In front of the advancing British there lay a rolling hill, topped by a further one. The lower hill was not defended, and the infantry, breaking from column of companies into open order, advanced over it. Beyond was a broad grassy valley which led up to the main position, a long kopje flanked by a small sugar-loaf one Behind the green slope which led to the ridge of death an ominous and terrible cloud was driving up, casting its black shadow over the combatants. There was the stillness which goes before some great convulsion of nature. The men pressed on in silence, the soft thudding of their feet and the rattle of their sidearms filling the air with a low and continuous murmur. An additional solemnity was given to the attack by that huge black cloud which hung before them.
The British guns had opened at a range of 4400 yards, and now against the swarthy background there came the quick smokeless twinkle of the Boer reply. It was an unequal fight, but gallantly sustained. A shot and another to find the range; then a wreath of smoke from a bursting shell exactly where the guns had been, followed by another and another. Overmatched, the two Boer pieces relapsed into a sulky silence, broken now and again by short spurts of frenzied activity. The British batteries turned their attention away from them, and began to search the ridge with shrapnel and prepare the way for the advancing infantry.
The scheme was that the Devonshires should hold the enemy in front while the main attack from the left flank was carried out by the Gordons, the Manchesters, and the Imperial Light Horse. The words 'front' and 'flank,' however, cease to have any meaning with so mobile and elastic a force, and the attack which was intended to come from the left became really a frontal one, while the Devons found themselves upon the right flank of the Boers. At the moment of the final advance the great black cloud had burst, and a torrent of rain lashed into the faces of the men. Slipping and sliding upon the wet grass, they advanced to the assault.

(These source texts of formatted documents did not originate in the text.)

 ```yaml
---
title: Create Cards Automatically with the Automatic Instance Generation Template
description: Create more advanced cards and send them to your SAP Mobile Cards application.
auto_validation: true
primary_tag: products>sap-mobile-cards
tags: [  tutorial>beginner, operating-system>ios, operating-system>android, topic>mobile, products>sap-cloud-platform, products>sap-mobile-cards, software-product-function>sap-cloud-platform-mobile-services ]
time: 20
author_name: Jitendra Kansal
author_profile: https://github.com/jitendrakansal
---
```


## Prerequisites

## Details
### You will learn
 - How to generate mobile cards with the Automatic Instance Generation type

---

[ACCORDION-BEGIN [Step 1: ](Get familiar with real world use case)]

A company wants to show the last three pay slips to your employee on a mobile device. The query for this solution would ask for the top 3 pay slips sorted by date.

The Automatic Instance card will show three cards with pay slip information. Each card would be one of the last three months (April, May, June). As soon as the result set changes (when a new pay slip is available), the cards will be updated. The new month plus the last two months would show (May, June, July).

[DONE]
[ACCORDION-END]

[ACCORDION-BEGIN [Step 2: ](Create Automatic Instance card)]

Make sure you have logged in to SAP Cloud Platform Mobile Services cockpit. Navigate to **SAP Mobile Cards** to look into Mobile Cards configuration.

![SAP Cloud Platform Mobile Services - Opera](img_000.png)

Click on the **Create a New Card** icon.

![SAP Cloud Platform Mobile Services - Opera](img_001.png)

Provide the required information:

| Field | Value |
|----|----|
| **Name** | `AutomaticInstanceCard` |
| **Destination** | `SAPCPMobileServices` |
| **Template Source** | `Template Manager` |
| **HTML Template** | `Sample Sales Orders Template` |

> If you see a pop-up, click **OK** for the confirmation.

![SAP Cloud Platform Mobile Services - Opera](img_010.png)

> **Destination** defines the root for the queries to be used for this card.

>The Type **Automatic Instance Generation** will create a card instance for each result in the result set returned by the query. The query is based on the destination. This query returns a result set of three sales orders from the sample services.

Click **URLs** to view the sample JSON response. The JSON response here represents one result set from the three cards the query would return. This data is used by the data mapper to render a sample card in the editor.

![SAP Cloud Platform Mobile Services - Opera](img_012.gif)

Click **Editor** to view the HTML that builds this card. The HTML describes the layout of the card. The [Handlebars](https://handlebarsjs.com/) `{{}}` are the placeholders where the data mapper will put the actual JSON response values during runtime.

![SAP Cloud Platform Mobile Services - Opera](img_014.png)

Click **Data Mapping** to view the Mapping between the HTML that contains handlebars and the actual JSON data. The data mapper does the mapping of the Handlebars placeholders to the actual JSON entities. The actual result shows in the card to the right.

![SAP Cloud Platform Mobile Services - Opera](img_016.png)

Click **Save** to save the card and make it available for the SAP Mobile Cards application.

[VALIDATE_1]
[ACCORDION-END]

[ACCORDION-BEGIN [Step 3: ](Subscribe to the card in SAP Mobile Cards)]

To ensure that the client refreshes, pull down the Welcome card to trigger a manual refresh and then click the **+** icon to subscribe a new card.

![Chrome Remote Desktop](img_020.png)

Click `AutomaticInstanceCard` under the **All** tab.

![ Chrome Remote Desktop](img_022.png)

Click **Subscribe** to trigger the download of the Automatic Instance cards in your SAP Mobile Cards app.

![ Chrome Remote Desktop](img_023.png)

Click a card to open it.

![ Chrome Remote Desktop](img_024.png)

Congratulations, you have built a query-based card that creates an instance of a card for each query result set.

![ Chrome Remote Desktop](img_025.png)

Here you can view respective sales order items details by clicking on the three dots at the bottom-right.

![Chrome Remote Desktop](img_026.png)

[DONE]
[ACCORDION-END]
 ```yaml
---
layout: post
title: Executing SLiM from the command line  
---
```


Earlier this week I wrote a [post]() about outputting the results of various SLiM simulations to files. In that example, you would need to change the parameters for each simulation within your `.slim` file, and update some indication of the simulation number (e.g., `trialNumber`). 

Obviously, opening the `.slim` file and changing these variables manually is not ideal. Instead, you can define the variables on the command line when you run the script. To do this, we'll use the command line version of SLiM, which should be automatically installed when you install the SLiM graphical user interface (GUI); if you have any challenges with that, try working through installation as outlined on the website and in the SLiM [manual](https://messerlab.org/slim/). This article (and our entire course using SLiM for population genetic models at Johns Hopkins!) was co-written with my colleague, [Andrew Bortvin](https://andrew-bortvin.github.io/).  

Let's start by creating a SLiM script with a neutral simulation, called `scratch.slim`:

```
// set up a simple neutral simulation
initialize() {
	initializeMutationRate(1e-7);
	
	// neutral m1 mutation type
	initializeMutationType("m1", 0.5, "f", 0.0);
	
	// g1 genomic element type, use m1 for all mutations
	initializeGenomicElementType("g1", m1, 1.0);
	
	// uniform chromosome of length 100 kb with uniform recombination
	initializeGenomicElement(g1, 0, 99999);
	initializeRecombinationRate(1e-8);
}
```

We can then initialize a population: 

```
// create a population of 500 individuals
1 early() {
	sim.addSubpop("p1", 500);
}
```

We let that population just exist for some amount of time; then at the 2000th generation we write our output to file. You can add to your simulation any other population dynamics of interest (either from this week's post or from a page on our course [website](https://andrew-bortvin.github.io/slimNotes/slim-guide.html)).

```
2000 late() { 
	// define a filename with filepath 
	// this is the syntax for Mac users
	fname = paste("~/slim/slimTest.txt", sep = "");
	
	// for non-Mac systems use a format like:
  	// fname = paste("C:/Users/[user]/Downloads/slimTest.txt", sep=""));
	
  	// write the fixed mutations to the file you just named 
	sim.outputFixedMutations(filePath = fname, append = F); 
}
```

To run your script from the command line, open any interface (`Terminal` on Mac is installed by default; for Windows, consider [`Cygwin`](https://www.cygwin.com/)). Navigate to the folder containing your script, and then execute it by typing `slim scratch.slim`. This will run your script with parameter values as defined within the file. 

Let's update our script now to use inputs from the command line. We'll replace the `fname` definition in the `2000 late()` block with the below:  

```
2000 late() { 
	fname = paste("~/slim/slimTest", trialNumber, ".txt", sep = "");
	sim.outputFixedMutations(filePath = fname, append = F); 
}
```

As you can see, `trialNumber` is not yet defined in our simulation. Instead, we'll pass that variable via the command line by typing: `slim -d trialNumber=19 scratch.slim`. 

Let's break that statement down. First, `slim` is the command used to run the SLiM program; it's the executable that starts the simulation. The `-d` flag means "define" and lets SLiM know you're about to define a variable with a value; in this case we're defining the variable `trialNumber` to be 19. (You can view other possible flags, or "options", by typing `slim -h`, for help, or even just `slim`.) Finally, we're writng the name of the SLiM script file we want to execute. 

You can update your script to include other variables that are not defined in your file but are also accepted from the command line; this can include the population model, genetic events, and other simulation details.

And now amid the hissing of the rain there came the fuller, more menacing whine of the Mauser bullets, and the ridge rattled from end to end with the rifle fire. Men fell fast, but their comrades pressed hotly on. There was a long way to go, for the summit of the position was nearly 800 feet above the level of the railway. The hillside, which had appeared to be one slope, was really a succession of undulations, so that the advancing infantry alternately dipped into shelter and emerged into a hail of bullets. The line of advance was dotted with khaki-clad figures, some still in death, some writhing in their agony. Amid the litter of bodies a major of the Gordons, shot through the leg, sat philosophically smoking his pipe. Plucky little Chisholm, Colonel of the Imperials, had fallen with two mortal wounds as he dashed forward waving a coloured sash in the air. So long was the advance and so trying the hill that the men sank panting upon the ground, and took their breath before making another rush. As at Talana Hill, regimental formation was largely gone, and men of the Manchesters, Gordons, and Imperial Light Horse surged upwards in one long ragged fringe, Scotchman, Englishman, and British Africander keeping pace in that race of death. And now at last they began to see their enemy. Here and there among the boulders in front of them there was the glimpse of a slouched hat, or a peep at a flushed bearded face which drooped over a rifle barrel. There was a pause, and then with a fresh impulse the wave of men gathered themselves together and flung themselves forward. Dark figures sprang up from the rocks in front. Some held up their rifles in token of surrender. Some ran with heads sunk between their shoulders, jumping and ducking among the rocks. The panting breathless climbers were on the edge of the plateau. There were the two guns which had flashed so brightly, silenced now, with a litter of dead gunners around them and one wounded officer standing by a trail.